I've taken this title from a presentation our Regional Bee Inspector, David Packham, gave at the Avon Beekeepers' Spring Day in April because what a joy it was to go and help collect a swarm of bees. Over the past few weeks, I've been hearing about lots of beekeepers collecting their swarms and been in envy. Being my first time, I got into a panic when I received a call from Allan, a beekeeper friend, saying he'd got a call about a swarm and would I like to join him. I soon settled down and gathered everything I needed - bee suit, wellies, gloves, smoker. I already had a brood box charged with frames of foundation, so was good to go.
All I knew was that the swarm had just issued from a chimney and the home owner was very keen for someone to come and take the bees away!

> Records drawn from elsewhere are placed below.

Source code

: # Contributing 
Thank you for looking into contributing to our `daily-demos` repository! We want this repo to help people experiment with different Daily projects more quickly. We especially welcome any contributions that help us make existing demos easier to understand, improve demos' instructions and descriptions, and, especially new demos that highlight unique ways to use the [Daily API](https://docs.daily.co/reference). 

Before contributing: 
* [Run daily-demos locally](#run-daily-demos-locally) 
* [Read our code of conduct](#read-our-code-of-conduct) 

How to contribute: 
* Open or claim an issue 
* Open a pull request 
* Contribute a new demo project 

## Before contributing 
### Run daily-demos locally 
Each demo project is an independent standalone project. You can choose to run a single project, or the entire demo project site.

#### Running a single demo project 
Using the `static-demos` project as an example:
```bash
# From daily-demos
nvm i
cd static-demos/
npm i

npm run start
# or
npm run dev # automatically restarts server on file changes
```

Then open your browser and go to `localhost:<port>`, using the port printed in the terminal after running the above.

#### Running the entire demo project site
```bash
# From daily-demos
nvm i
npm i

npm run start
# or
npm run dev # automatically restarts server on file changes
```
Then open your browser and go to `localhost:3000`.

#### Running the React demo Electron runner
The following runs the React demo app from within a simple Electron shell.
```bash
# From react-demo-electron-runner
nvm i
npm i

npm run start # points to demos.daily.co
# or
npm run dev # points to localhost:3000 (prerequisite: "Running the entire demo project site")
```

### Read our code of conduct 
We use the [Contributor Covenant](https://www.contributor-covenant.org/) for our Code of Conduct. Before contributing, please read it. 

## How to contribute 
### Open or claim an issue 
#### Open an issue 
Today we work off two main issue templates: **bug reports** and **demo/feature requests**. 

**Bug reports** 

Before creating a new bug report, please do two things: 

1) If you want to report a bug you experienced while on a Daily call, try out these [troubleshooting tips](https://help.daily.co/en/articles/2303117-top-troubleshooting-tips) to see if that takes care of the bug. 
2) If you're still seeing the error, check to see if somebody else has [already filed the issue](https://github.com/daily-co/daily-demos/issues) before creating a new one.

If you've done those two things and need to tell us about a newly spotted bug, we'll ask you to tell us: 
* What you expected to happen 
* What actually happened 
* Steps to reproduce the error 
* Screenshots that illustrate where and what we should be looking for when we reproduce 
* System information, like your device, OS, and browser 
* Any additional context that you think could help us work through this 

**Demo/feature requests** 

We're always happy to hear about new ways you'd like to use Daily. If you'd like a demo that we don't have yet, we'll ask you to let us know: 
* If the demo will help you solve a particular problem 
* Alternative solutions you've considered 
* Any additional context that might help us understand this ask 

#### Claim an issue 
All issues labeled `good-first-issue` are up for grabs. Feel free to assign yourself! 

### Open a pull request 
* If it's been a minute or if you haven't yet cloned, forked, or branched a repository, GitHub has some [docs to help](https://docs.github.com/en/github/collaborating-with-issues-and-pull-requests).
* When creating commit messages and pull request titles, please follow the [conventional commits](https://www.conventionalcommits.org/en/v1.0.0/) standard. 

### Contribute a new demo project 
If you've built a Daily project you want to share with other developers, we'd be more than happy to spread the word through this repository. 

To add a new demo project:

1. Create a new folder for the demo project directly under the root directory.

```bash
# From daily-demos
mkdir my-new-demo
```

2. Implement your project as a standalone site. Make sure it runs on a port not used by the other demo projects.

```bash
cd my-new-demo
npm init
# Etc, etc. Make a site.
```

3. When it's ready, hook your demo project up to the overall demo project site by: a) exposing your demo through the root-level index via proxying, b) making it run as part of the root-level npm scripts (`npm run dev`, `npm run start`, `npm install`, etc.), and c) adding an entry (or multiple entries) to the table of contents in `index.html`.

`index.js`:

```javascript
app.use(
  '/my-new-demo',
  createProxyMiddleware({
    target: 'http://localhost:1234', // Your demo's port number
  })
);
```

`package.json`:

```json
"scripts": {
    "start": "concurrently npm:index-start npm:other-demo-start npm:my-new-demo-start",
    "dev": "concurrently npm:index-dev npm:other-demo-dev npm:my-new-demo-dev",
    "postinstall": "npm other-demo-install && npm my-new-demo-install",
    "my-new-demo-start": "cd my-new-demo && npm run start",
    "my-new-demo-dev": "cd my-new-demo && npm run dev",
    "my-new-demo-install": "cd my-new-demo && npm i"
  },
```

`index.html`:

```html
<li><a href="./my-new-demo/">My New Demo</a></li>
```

What a lovely sight to see - a beautifully formed cluster of bees hanging from a bird table. I've heard beekeepers say that you can put your hands into the swarm and won't get stung. Allan showed me first and then I had a go too. It's an incredible feeling you get and I really was in awe of it all to be honest.
Anyway, there was a job to be done, so on went our bee suits just to be safe. The bird table was well and truly fixed into the ground, so we couldn't shake the bees into the box below. Quick thinking, I asked the owner if he had a dustpan and brush we could use. Gently sweeping, the bees were brushed carefully and then tipped onto the frames of foundation. We knew we had the queen because her entourage of workers started fanning their Nasonov glands to guide the other bees towards her.
With them all safely gathered, we closed up the hive and left an entrance for the remaining flying bees from the primary swarm to return to. Allan said he already had enough colonies and the swarm was mine to take home, so later in the evening, I returned with my partner Dave to collect.
All was quiet as we donned our bee suits (just in case) and made the hive secure to load into the back of the car to take to their new home here in Budleigh Salterton. We put the hive on its stand in the out-apiary and opened up the entrance and watched. Not one single honey bee came out! After the disturbance of being moved, I would have thought we might see one, but nothing. I looked at Dave and said "Do you think there are any bees in there? It's very quiet. Or did they all fly off and we've brought back an empty hive?" Just to be sure, I took the roof off and peered briefly inside... yes, there was a swarm of bees inside... still!
Well, that all happened earlier in the week, and here it is this bank holiday weekend and I've started feeding them 1:1 (1lb sugar:1 pint water) sugar syrup. This is because when a swarm leaves its nest, the bees first gorge themselves with enough honey to feed themselves for a couple of days while they are still deciding where they are going to set up home. By leaving enough time for the bees to deplete the food they brought with them, helps ensure that any brood diseases that were in the original colony isn't transferred into the new colony as it builds up over the coming months.
Earlier this morning, I popped a board in under the floor to find out what the level of varroa is in the colony, which I'll leave there for the next 7 days to calculate the daily varroa mite drop. Other than that, it's now up to them to start making themselves at home and for the wax builders to start building the foundations of their new nest.
I now have three colonies of bees and would say it was an honour to be part of this swarm collection. Any beekeeper who hasn't yet collected a swarm, I guarantee it will be an experience of a lifetime.